According to Mr Blaiklock, this lack of grip explains why privatisation has failed to achieve its primary purpose — of passing the operational and financial risks for the delivery of a public service to the private sector. London’s £4.2bn “super sewer”, for instance, is financed directly from customer bills, with households rather than the company bearing the risk of a complex project. 

Few developed countries have copied the British model in selling off whole utility networks to private entities. In Europe, the model has generally been to separate asset ownership from service provision and to grant private companies the right to operate concessions. 

In recent years, doubts about the governance and customer benefits have encouraged other countries to reverse this process — especially in water — and take these concessions back into municipal ownership. A study of French water services in 2004 found that the price of privately-delivered water was 16.6 per cent higher than in places where municipalities delivered the service. 

Similar arguments buttress the Labour party’s plans to bring utilities back into public ownership. 

Its proponents stress not efficiency, which they claim is much the same in either public or private sectors, but cost and accountability. A publicly-owned utility would not have to deliver the returns demanded by the private sector. 

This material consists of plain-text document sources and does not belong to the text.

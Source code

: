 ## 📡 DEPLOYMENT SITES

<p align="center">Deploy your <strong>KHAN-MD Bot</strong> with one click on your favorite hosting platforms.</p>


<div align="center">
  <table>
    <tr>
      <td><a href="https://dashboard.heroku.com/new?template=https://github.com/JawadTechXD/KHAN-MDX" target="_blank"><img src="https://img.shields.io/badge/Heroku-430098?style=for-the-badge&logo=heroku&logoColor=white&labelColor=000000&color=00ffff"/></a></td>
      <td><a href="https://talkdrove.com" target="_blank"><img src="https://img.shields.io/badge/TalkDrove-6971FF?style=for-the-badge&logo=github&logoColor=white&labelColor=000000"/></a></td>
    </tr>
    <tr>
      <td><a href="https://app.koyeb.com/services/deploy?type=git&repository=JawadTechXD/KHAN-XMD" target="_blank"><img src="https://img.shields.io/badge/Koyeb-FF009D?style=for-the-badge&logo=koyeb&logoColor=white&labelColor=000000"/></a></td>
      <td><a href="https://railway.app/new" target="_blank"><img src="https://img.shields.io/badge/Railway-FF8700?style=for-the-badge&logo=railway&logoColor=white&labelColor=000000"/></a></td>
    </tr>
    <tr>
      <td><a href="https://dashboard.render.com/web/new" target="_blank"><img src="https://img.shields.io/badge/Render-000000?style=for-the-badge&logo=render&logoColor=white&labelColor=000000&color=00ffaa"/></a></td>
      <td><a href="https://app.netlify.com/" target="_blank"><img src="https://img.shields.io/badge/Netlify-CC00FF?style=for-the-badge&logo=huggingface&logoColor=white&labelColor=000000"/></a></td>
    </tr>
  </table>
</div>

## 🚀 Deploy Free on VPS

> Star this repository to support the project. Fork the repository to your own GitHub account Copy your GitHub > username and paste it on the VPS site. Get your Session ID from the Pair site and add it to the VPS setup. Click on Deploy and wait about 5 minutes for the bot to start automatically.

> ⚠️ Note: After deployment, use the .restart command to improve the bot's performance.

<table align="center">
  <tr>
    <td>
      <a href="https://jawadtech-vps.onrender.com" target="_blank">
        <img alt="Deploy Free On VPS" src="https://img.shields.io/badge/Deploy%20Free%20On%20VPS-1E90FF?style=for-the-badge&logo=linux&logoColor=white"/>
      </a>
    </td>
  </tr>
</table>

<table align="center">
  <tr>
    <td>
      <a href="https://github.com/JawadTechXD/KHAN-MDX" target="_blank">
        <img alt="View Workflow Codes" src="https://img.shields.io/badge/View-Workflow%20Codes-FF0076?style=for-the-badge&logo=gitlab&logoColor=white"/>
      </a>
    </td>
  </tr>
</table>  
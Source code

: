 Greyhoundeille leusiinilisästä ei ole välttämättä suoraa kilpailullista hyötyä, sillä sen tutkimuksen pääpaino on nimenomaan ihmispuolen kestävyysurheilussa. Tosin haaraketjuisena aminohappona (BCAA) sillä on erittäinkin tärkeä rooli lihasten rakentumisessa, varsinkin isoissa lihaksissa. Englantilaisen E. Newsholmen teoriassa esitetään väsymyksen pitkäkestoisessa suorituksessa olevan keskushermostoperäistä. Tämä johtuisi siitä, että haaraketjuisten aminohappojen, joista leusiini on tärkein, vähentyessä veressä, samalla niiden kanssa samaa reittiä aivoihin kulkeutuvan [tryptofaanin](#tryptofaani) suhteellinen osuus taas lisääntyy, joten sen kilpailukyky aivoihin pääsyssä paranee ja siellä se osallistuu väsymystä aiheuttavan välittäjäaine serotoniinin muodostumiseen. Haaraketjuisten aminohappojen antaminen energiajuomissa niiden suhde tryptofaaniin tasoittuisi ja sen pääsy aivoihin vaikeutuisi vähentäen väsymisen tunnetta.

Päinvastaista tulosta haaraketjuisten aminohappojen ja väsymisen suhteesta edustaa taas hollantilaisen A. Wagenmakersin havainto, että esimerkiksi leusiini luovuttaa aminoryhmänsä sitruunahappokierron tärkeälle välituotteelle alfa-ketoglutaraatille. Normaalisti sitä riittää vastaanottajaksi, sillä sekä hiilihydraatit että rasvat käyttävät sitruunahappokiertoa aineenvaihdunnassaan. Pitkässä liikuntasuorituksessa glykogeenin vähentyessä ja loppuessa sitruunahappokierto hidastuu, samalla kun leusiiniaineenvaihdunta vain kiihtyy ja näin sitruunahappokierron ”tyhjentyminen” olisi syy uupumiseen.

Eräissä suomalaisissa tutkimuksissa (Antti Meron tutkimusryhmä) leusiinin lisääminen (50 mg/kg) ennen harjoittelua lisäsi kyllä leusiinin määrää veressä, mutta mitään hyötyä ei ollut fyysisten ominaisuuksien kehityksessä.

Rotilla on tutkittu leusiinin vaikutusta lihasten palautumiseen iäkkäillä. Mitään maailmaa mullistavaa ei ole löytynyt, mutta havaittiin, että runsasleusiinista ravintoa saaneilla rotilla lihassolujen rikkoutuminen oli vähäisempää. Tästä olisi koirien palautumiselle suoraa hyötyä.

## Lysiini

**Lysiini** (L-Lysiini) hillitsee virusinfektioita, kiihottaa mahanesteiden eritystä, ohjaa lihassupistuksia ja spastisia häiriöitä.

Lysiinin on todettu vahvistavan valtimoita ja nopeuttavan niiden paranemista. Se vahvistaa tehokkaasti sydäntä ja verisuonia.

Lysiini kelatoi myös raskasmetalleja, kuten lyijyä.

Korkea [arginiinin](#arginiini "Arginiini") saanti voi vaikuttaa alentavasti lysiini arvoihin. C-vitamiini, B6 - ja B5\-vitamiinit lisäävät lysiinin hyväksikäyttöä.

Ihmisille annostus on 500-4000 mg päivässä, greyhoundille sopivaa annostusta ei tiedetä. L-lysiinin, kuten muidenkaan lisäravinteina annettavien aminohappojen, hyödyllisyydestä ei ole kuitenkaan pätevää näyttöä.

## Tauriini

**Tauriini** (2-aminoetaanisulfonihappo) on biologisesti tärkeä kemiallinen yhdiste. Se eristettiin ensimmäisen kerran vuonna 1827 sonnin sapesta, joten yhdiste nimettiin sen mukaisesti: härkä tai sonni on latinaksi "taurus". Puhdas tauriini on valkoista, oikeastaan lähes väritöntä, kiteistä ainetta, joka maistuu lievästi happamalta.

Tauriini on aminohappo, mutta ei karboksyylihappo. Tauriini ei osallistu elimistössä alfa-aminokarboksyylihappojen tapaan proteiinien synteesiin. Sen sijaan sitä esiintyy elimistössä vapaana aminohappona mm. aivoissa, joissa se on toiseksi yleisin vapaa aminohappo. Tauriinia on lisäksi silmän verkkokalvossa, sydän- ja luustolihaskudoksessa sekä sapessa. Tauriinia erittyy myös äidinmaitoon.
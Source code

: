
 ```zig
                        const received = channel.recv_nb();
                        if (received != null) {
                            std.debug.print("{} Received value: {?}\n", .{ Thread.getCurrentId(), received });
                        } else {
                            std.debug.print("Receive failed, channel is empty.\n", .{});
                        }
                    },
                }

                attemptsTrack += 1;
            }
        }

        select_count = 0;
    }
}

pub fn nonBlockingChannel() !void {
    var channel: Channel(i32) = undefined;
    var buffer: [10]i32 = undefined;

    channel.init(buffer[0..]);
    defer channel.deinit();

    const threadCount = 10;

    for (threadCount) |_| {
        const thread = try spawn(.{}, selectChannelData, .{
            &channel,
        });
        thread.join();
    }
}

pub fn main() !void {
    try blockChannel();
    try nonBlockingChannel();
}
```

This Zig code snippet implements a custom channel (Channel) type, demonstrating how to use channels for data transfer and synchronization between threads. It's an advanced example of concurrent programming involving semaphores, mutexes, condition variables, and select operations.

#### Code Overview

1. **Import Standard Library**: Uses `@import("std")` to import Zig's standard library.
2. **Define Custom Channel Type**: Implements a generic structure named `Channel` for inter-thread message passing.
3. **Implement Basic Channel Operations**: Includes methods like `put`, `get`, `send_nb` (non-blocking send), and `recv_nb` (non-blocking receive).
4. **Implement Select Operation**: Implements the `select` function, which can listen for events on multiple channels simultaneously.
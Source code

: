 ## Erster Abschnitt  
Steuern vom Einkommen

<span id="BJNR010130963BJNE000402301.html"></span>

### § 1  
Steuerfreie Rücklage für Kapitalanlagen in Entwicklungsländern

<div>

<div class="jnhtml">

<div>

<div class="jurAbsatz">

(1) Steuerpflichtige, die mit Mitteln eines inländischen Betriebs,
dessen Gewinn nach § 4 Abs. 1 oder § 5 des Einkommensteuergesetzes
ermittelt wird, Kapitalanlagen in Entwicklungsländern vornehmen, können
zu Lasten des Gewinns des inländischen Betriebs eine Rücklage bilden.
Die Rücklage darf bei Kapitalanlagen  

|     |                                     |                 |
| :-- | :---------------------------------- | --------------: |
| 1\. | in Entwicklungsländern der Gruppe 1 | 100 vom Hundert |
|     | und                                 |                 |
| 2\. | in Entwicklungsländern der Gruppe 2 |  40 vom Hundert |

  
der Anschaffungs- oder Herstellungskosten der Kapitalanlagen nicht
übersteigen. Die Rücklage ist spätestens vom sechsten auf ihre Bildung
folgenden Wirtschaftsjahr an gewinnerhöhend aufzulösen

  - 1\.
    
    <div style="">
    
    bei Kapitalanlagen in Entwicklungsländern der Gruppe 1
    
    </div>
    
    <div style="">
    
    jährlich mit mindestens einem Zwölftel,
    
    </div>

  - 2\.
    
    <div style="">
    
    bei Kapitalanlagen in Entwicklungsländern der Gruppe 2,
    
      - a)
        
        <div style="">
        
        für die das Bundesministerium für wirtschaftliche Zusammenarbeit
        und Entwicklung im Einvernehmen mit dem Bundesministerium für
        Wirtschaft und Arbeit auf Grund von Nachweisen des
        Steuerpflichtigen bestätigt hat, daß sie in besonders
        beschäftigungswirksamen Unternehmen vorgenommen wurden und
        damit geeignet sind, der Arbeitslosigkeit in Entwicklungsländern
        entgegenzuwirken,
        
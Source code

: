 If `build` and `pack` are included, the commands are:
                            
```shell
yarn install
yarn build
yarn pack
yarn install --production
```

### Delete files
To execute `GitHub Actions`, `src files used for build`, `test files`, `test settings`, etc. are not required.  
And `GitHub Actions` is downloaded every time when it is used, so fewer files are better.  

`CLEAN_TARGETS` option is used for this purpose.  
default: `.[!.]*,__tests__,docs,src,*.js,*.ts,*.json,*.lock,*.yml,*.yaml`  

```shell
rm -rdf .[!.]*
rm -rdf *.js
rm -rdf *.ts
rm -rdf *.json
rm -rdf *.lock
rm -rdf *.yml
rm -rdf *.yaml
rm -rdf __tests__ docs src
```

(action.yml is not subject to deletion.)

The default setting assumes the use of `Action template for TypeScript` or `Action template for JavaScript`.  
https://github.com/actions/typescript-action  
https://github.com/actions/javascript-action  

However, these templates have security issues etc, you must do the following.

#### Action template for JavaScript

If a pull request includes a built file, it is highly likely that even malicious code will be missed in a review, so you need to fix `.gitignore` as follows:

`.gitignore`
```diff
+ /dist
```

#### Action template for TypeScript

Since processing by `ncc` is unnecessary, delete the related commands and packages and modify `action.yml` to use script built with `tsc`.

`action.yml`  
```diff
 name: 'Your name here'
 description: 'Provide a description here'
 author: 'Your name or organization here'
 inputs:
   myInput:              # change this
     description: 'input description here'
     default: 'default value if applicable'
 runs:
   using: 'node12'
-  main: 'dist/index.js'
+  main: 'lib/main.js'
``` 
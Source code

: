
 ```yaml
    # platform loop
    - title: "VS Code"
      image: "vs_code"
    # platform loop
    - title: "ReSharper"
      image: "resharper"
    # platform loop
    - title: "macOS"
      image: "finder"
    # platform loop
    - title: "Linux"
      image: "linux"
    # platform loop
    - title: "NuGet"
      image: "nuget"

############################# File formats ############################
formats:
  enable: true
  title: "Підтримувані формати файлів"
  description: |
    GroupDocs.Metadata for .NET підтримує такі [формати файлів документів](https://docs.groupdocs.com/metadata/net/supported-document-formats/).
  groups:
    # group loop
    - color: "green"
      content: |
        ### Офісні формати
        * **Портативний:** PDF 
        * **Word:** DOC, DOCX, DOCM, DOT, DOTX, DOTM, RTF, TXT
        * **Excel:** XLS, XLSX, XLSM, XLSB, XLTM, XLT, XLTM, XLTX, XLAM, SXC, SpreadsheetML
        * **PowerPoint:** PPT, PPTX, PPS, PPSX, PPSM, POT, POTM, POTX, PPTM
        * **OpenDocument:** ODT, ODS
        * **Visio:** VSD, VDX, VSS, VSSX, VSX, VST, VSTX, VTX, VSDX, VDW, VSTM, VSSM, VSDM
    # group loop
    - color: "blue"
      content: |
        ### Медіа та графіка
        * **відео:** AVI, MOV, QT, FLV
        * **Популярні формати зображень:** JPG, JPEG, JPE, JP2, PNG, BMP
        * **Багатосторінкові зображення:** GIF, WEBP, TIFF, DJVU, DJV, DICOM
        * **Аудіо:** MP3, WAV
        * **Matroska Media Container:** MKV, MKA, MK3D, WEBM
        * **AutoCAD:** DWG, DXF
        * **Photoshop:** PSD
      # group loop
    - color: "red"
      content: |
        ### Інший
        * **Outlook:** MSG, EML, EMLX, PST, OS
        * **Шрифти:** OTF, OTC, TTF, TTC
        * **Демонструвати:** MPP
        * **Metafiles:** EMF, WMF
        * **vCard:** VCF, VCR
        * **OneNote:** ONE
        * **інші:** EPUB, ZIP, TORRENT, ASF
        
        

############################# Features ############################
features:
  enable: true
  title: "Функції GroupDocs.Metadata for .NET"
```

A study by Greenwich university claims that refinancing utility debt and equity with government bonds and scrapping dividends could save £2.3bn a year. That is equivalent to a saving of almost £100 off the average £400 water bill. Public ownership would also remove all the incentives that, Mr Hall claims, encourage bosses to favour financial management over customers. 

 “These are local amenities supplying a basic service that ought to be properly accountable to local people,” he says. 

Other structural options involve introducing more competition by separating network ownership from the services, and auctioning limited concessions. The snag is that this would be extraordinarily expensive, requiring the state both to buy out the existing owners and then retender the operations. Taxpayers could end up paying twice — first to compensate existing investors and then potentially to reward the new operators. 

Lastly, there is the possibility of placing utilities in not-for-dividend entities, akin to Welsh Water, which was restructured in 2000. Although they would remain regulated entities, companies could use retained earnings only to invest in their assets or to cut customer bills. Shareholders and executives would no longer be able to skim off all the cream. 

There may be no cheap and easy answers to the problems facing Britain’s utilities, but the status quo is unlikely to hold. “What we can now see is that the regulatory regime is not robust enough,” says Mr Blaiklock. “We need to change that.”